You can get various size step-up rings to fit any size lenses.

gianx80
07-20-2011, 08:46 AM
You can get various size step-up rings to fit any size lenses.

Thanks, I'm new to this world so I have a lot to learn :)

morgan_moore
07-20-2011, 09:32 AM
It is usual to use over size filters and step up rings eg 67-77

this means you get one filter and rings to get your lenses all to have the same size front

there can be some issues with wide lenses doing this

ive got ND in 62 and 77

77 covers all my larger lenses and zooms
62 covers my smaller primes which are 62 down to 52

S

alaskacameradude
07-20-2011, 10:37 AM
For all those asking about ND filters, run, don't walk, and buy the Heliopan variable ND. Buy it 10 minutes ago. Yes, it's expensive, but yes it is that good. I have a thread on here with examples of the video you get from it. There is no color cast, and there is no sharpness loss that I can see at all. This is the filter that Philip Bloom recommended on his blog, and I can see why. It goes from 1 - 6.6 stops. You can buy it in various sizes, I have the 77mm one with a step up ring for the kit lens. These threads have more info.

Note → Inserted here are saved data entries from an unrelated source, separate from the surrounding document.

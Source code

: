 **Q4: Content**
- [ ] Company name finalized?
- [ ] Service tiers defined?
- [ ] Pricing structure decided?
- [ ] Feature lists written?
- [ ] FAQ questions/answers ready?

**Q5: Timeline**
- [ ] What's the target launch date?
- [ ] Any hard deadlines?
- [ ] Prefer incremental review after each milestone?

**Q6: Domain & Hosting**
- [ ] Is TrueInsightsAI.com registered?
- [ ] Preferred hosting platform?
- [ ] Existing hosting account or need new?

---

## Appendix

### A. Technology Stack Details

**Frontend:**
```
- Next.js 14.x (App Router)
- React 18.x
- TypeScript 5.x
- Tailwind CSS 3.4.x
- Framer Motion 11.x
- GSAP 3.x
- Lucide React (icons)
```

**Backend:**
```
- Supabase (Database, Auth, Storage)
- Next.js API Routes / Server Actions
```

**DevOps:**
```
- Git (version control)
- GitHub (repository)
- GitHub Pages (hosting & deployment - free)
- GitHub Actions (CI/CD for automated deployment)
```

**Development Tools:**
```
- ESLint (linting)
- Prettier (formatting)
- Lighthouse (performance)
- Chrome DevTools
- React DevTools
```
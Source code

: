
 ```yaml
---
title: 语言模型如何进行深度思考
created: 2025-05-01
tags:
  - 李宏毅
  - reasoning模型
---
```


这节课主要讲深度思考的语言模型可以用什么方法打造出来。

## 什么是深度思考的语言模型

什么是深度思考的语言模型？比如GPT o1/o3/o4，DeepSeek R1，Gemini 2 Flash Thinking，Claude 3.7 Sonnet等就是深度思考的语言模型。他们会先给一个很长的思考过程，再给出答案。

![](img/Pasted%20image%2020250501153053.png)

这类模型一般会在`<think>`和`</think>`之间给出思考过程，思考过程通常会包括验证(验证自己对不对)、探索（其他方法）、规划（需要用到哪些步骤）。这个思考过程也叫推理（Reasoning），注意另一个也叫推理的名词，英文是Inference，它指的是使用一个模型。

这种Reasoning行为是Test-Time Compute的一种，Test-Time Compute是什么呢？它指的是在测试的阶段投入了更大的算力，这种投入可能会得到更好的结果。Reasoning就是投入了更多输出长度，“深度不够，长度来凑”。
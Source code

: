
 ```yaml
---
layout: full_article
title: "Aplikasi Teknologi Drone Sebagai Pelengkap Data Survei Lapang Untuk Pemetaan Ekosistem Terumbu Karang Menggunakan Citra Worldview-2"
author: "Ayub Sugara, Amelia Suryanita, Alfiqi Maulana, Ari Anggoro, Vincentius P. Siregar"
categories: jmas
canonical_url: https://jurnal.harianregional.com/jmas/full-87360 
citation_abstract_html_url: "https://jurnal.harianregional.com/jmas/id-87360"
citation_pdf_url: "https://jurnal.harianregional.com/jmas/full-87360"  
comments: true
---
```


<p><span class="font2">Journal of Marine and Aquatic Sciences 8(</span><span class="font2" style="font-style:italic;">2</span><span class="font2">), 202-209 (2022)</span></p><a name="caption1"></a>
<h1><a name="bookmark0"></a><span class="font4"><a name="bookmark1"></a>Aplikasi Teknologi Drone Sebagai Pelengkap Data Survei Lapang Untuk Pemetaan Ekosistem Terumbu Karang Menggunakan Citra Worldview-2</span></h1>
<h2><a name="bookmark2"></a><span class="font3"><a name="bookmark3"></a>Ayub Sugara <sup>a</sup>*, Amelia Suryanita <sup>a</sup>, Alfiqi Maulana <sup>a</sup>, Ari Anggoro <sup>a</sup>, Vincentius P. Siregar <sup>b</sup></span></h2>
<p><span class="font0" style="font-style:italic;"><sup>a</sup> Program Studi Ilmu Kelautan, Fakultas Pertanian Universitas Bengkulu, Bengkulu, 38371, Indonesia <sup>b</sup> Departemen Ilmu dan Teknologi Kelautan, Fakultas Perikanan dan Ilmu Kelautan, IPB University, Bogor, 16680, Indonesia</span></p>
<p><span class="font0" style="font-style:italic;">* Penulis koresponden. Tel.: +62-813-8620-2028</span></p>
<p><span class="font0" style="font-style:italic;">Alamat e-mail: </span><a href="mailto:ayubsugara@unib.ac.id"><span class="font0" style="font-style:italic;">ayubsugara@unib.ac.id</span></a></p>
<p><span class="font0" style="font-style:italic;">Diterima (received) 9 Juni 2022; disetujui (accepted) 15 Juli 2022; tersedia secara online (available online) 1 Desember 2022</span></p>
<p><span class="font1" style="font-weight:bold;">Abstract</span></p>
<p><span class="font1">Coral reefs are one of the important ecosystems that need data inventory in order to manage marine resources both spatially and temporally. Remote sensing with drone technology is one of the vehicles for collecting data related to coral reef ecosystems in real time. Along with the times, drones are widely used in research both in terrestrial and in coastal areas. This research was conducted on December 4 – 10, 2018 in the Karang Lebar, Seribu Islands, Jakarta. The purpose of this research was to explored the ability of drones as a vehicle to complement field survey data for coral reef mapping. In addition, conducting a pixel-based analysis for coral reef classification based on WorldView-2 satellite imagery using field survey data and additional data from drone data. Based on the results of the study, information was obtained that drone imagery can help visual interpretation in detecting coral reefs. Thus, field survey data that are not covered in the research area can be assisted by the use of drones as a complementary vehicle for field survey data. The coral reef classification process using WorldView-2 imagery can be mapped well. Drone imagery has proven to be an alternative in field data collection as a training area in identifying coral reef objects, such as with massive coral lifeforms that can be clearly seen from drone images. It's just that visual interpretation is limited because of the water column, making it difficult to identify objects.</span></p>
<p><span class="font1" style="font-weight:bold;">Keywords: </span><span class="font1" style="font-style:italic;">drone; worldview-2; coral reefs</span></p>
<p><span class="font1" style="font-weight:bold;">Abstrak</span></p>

http://www.dvxuser.com/V6/showthread.php?254833-FS-100-Heliopan-depth-of-field-evaluation-video

http://www.dvxuser.com/V6/showthread.php?254365-ND-filtering-for-the-FS100EK-advise-needed.../page4



All I can say is, I'm not sure how it works, it may be two polarizing filters reversed to counteract each other's effects, like a previous poster was saying. But I can't any bad effects
from using the filter at all. If I am shooting outside, it's on my lens, period. Yes, it's that good.

Lee Saxon
07-20-2011, 12:32 PM
I have an irrational hatred of the m4/3 sensor size so the FS100 gets major points for S35 in my book.

But the AF100 offers SDI & lots of intermediate framerate options at about the same price, so I couldn't buy the Sony without feeling cheated.

If I had a dollar for every time Sony made me feel cheated...

Alpern
07-20-2011, 04:04 PM
Hi Alpern, could you elaborate on why you sold the AF100 out of curiosity? :)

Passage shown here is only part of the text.